### Exercise
Please report how many lines in these records contain the string "tables", and give nothing besides the number.

(Beginning of Task material)

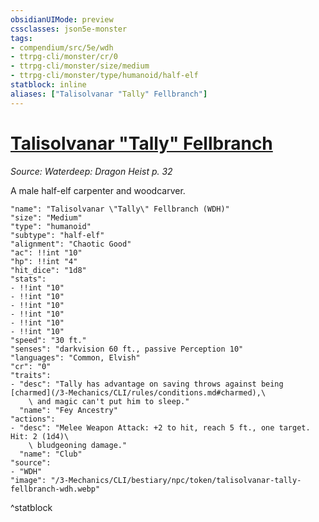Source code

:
 ```yaml
---
obsidianUIMode: preview
cssclasses: json5e-monster
tags:
- compendium/src/5e/wdh
- ttrpg-cli/monster/cr/0
- ttrpg-cli/monster/size/medium
- ttrpg-cli/monster/type/humanoid/half-elf
statblock: inline
aliases: ["Talisolvanar "Tally" Fellbranch"]
---
```

# [Talisolvanar "Tally" Fellbranch](3-Mechanics\CLI\bestiary\npc/talisolvanar-tally-fellbranch-wdh.md)
*Source: Waterdeep: Dragon Heist p. 32*  

A male half-elf carpenter and woodcarver.

```statblock
"name": "Talisolvanar \"Tally\" Fellbranch (WDH)"
"size": "Medium"
"type": "humanoid"
"subtype": "half-elf"
"alignment": "Chaotic Good"
"ac": !!int "10"
"hp": !!int "4"
"hit_dice": "1d8"
"stats":
- !!int "10"
- !!int "10"
- !!int "10"
- !!int "10"
- !!int "10"
- !!int "10"
"speed": "30 ft."
"senses": "darkvision 60 ft., passive Perception 10"
"languages": "Common, Elvish"
"cr": "0"
"traits":
- "desc": "Tally has advantage on saving throws against being [charmed](/3-Mechanics/CLI/rules/conditions.md#charmed),\
    \ and magic can't put him to sleep."
  "name": "Fey Ancestry"
"actions":
- "desc": "Melee Weapon Attack: +2 to hit, reach 5 ft., one target. Hit: 2 (1d4)\
    \ bludgeoning damage."
  "name": "Club"
"source":
- "WDH"
"image": "/3-Mechanics/CLI/bestiary/npc/token/talisolvanar-tally-fellbranch-wdh.webp"
```
^statblock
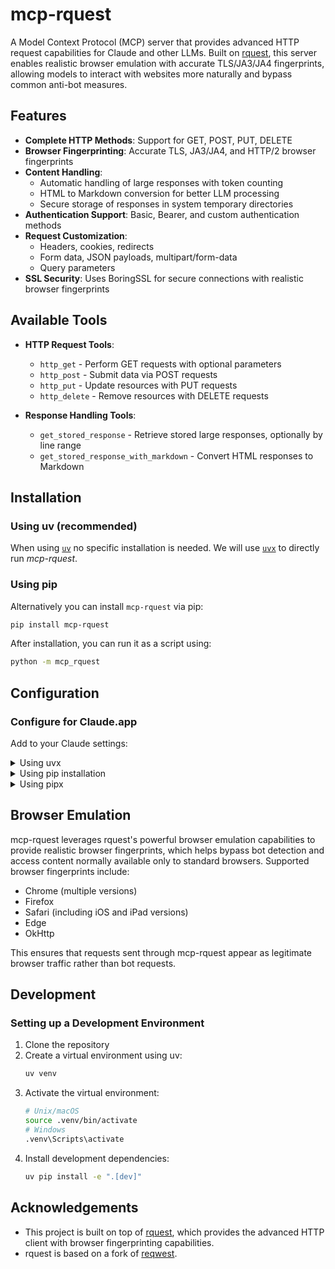 # mcp-rquest

A Model Context Protocol (MCP) server that provides advanced HTTP request capabilities for Claude and other LLMs. Built on [rquest](https://github.com/0x676e67/rquest), this server enables realistic browser emulation with accurate TLS/JA3/JA4 fingerprints, allowing models to interact with websites more naturally and bypass common anti-bot measures.

## Features

- **Complete HTTP Methods**: Support for GET, POST, PUT, DELETE
- **Browser Fingerprinting**: Accurate TLS, JA3/JA4, and HTTP/2 browser fingerprints
- **Content Handling**:
  - Automatic handling of large responses with token counting
  - HTML to Markdown conversion for better LLM processing
  - Secure storage of responses in system temporary directories
- **Authentication Support**: Basic, Bearer, and custom authentication methods
- **Request Customization**:
  - Headers, cookies, redirects
  - Form data, JSON payloads, multipart/form-data
  - Query parameters
- **SSL Security**: Uses BoringSSL for secure connections with realistic browser fingerprints

## Available Tools

- **HTTP Request Tools**:
  - `http_get` - Perform GET requests with optional parameters
  - `http_post` - Submit data via POST requests
  - `http_put` - Update resources with PUT requests
  - `http_delete` - Remove resources with DELETE requests

- **Response Handling Tools**:
  - `get_stored_response` - Retrieve stored large responses, optionally by line range
  - `get_stored_response_with_markdown` - Convert HTML responses to Markdown

## Installation

### Using uv (recommended)

When using [`uv`](https://docs.astral.sh/uv/) no specific installation is needed. We will
use [`uvx`](https://docs.astral.sh/uv/guides/tools/) to directly run *mcp-rquest*.

### Using pip

Alternatively you can install `mcp-rquest` via pip:

```bash
pip install mcp-rquest
```

After installation, you can run it as a script using:

```bash
python -m mcp_rquest
```

## Configuration

### Configure for Claude.app

Add to your Claude settings:

<details>
<summary>Using uvx</summary>

```json
{
  "mcpServers": {
    "http-rquest": {
      "command": "uvx",
      "args": [
        "mcp-rquest"
      ]
    }
  }
}
```
</details>

<details>
<summary>Using pip installation</summary>

```json
{
  "mcpServers": {
    "http-rquest": {
      "command": "python",
      "args": ["-m", "mcp_rquest"]
    }
  }
}
```
</details>

<details>
<summary>Using pipx</summary>

```json
{
  "mcpServers": {
    "http-rquest": {
      "command": "pipx",
      "args": [
        "run",
        "mcp-rquest"
      ]
    }
  }
}
```
</details>

## Browser Emulation

mcp-rquest leverages rquest's powerful browser emulation capabilities to provide realistic browser fingerprints, which helps bypass bot detection and access content normally available only to standard browsers. Supported browser fingerprints include:

- Chrome (multiple versions)
- Firefox
- Safari (including iOS and iPad versions)
- Edge
- OkHttp

This ensures that requests sent through mcp-rquest appear as legitimate browser traffic rather than bot requests.

## Development

### Setting up a Development Environment

1. Clone the repository
2. Create a virtual environment using uv:
   ```bash
   uv venv
   ```
3. Activate the virtual environment:
   ```bash
   # Unix/macOS
   source .venv/bin/activate
   # Windows
   .venv\Scripts\activate
   ```
4. Install development dependencies:
   ```bash
   uv pip install -e ".[dev]"
   ```

## Acknowledgements

- This project is built on top of [rquest](https://github.com/0x676e67/rquest), which provides the advanced HTTP client with browser fingerprinting capabilities.
- rquest is based on a fork of [reqwest](https://github.com/seanmonstar/reqwest).

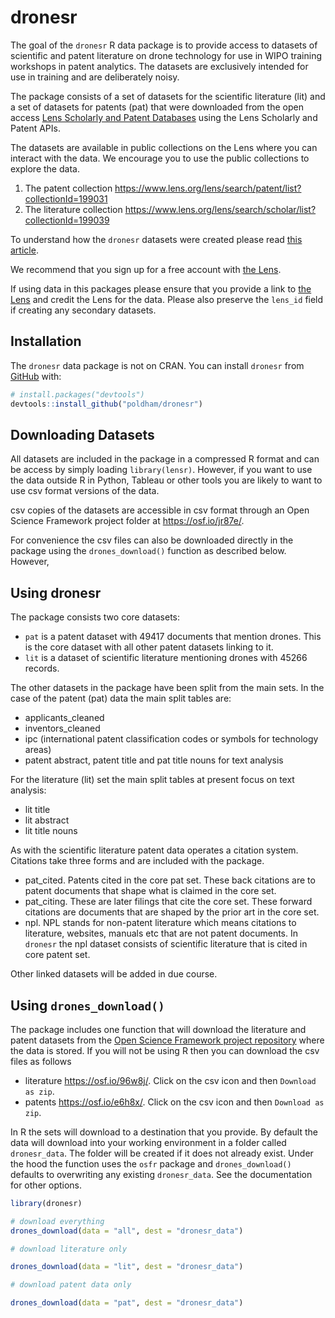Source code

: 
<!-- README.md is generated from README.Rmd. Please edit that file -->

# dronesr

<!-- badges: start -->
<!-- badges: end -->

The goal of the `dronesr` R data package is to provide access to
datasets of scientific and patent literature on drone technology for use
in WIPO training workshops in patent analytics. The datasets are
exclusively intended for use in training and are deliberately noisy.

The package consists of a set of datasets for the scientific literature
(lit) and a set of datasets for patents (pat) that were downloaded from
the open access [Lens Scholarly and Patent
Databases](https://www.lens.org/) using the Lens Scholarly and Patent
APIs.

The datasets are available in public collections on the Lens where you
can interact with the data. We encourage you to use the public
collections to explore the data.

1.  The patent collection
    <https://www.lens.org/lens/search/patent/list?collectionId=199031>
2.  The literature collection
    <https://www.lens.org/lens/search/scholar/list?collectionId=199039>

To understand how the `dronesr` datasets were created please read [this
article](https://poldham.github.io/dronesr/articles/creating_dronesr.html).

We recommend that you sign up for a free account with [the
Lens](https://www.lens.org/).

If using data in this packages please ensure that you provide a link to
[the Lens](https://www.lens.org/) and credit the Lens for the data.
Please also preserve the `lens_id` field if creating any secondary
datasets.

## Installation

The `dronesr` data package is not on CRAN. You can install `dronesr`
from [GitHub](https://github.com/) with:

``` r
# install.packages("devtools")
devtools::install_github("poldham/dronesr")
```

## Downloading Datasets

All datasets are included in the package in a compressed R format and
can be access by simply loading `library(lensr)`. However, if you want
to use the data outside R in Python, Tableau or other tools you are
likely to want to use csv format versions of the data.

csv copies of the datasets are accessible in csv format through an Open
Science Framework project folder at <https://osf.io/jr87e/>.

For convenience the csv files can also be downloaded directly in the
package using the `drones_download()` function as described below.
However,

## Using dronesr

The package consists two core datasets:

-   `pat` is a patent dataset with 49417 documents that mention drones.
    This is the core dataset with all other patent datasets linking to
    it.
-   `lit` is a dataset of scientific literature mentioning drones with
    45266 records.

The other datasets in the package have been split from the main sets. In
the case of the patent (pat) data the main split tables are:

-   applicants_cleaned
-   inventors_cleaned
-   ipc (international patent classification codes or symbols for
    technology areas)
-   patent abstract, patent title and pat title nouns for text analysis

For the literature (lit) set the main split tables at present focus on
text analysis:

-   lit title
-   lit abstract
-   lit title nouns

As with the scientific literature patent data operates a citation
system. Citations take three forms and are included with the package.

-   pat_cited. Patents cited in the core pat set. These back citations
    are to patent documents that shape what is claimed in the core set.
-   pat_citing. These are later filings that cite the core set. These
    forward citations are documents that are shaped by the prior art in
    the core set.
-   npl. NPL stands for non-patent literature which means citations to
    literature, websites, manuals etc that are not patent documents. In
    `dronesr` the npl dataset consists of scientific literature that is
    cited in core patent set.

Other linked datasets will be added in due course.

## Using `drones_download()`

The package includes one function that will download the literature and
patent datasets from the [Open Science Framework project
repository](https://osf.io/jr87e/) where the data is stored. If you will
not be using R then you can download the csv files as follows

-   literature <https://osf.io/96w8j/>. Click on the csv icon and then
    `Download as zip`.
-   patents <https://osf.io/e6h8x/>. Click on the csv icon and then
    `Download as zip`.

In R the sets will download to a destination that you provide. By
default the data will download into your working environment in a folder
called `dronesr_data`. The folder will be created if it does not already
exist. Under the hood the function uses the `osfr` package and
`drones_download()` defaults to overwriting any existing `dronesr_data`.
See the documentation for other options.

``` r
library(dronesr)

# download everything
drones_download(data = "all", dest = "dronesr_data")

# download literature only

drones_download(data = "lit", dest = "dronesr_data")

# download patent data only

drones_download(data = "pat", dest = "dronesr_data")
```
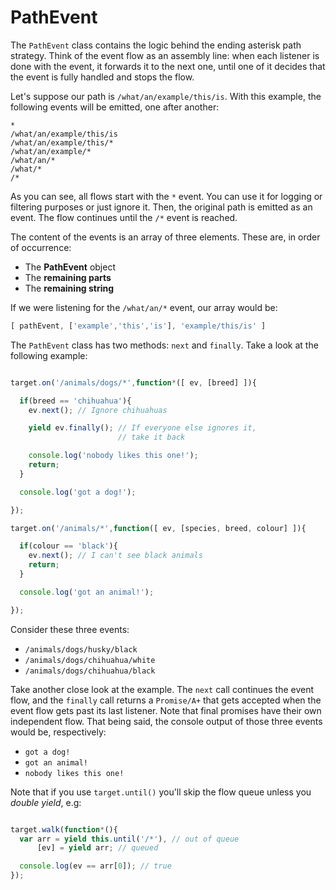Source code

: # PathEvent

The `PathEvent` class contains the logic behind the ending asterisk path strategy. Think of the event flow as an assembly line: when each listener is done with the event, it forwards it to the next one, until one of it decides that the event is fully handled and stops the flow.

Let's suppose our path is `/what/an/example/this/is`. With this example, the following events will be emitted, one after another:

```
*
/what/an/example/this/is
/what/an/example/this/*
/what/an/example/*
/what/an/*
/what/*
/*
```

As you can see, all flows start with the `*` event. You can use it for logging or filtering purposes or just ignore it. Then, the original path is emitted as an event. The flow continues until the `/*` event is reached.

The content of the events is an array of three elements. These are, in order of occurrence:

- The **PathEvent** object
- The **remaining parts**
- The **remaining string**

If we were listening for the `/what/an/*` event, our array would be:

```javascript
[ pathEvent, ['example','this','is'], 'example/this/is' ]
```

The `PathEvent` class has two methods: `next` and `finally`. Take a look at the following example:

```javascript

target.on('/animals/dogs/*',function*([ ev, [breed] ]){

  if(breed == 'chihuahua'){
    ev.next(); // Ignore chihuahuas

    yield ev.finally(); // If everyone else ignores it,
                        // take it back

    console.log('nobody likes this one!');
    return;
  }

  console.log('got a dog!');

});

target.on('/animals/*',function([ ev, [species, breed, colour] ]){

  if(colour == 'black'){
    ev.next(); // I can't see black animals
    return;
  }

  console.log('got an animal!');

});

```

Consider these three events:

- `/animals/dogs/husky/black`
- `/animals/dogs/chihuahua/white`
- `/animals/dogs/chihuahua/black`

Take another close look at the example. The `next` call continues the event flow, and the `finally` call returns a `Promise/A+` that gets accepted when the event flow gets past its last listener. Note that final promises have their own independent flow. That being said, the console output of those three events would be, respectively:

- `got a dog!`
- `got an animal!`
- `nobody likes this one!`

Note that if you use `target.until()` you'll skip the flow queue unless you *double yield*, e.g:

```javascript

target.walk(function*(){
  var arr = yield this.until('/*'), // out of queue
      [ev] = yield arr; // queued

  console.log(ev == arr[0]); // true
});

```
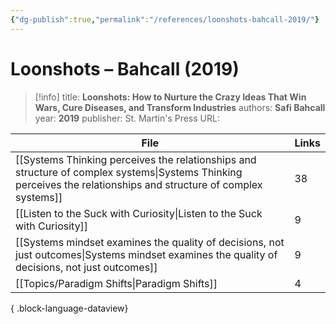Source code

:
 ```yaml
---
{"dg-publish":true,"permalink":"/references/loonshots-bahcall-2019/"}
---
```



# Loonshots – Bahcall (2019)

> [!info]
> title: **Loonshots: How to Nurture the Crazy Ideas That Win Wars, Cure Diseases, and Transform Industries**
> authors: **Safi Bahcall**
> year: **2019**
> publisher: St. Martin's Press
> URL: 



| File                                                                                                                                                                | Links |
| ------------------------------------------------------------------------------------------------------------------------------------------------------------------- | ----- |
| [[Systems Thinking perceives the relationships and structure of complex systems\|Systems Thinking perceives the relationships and structure of complex systems]] | 38    |
| [[Listen to the Suck with Curiosity\|Listen to the Suck with Curiosity]]                                                                                         | 9     |
| [[Systems mindset examines the quality of decisions, not just outcomes\|Systems mindset examines the quality of decisions, not just outcomes]]                   | 9     |
| [[Topics/Paradigm Shifts\|Paradigm Shifts]]                                                                                                                      | 4     |

{ .block-language-dataview}
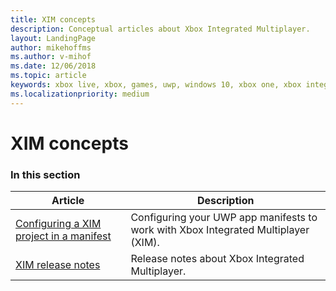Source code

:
 ```yaml
---
title: XIM concepts
description: Conceptual articles about Xbox Integrated Multiplayer.
layout: LandingPage
author: mikehoffms
ms.author: v-mihof
ms.date: 12/06/2018
ms.topic: article
keywords: xbox live, xbox, games, uwp, windows 10, xbox one, xbox integrated multiplayer
ms.localizationpriority: medium
---
```


# XIM concepts


### In this section

| Article | Description |
|---------|-------------|
| [Configuring a XIM project in a manifest](live-xim-manifest.md) | Configuring your UWP app manifests to work with Xbox Integrated Multiplayer (XIM). |
| [XIM release notes](live-xim-release-notes.md) | Release notes about Xbox Integrated Multiplayer. |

(End of Task material)

### Answer for the task
2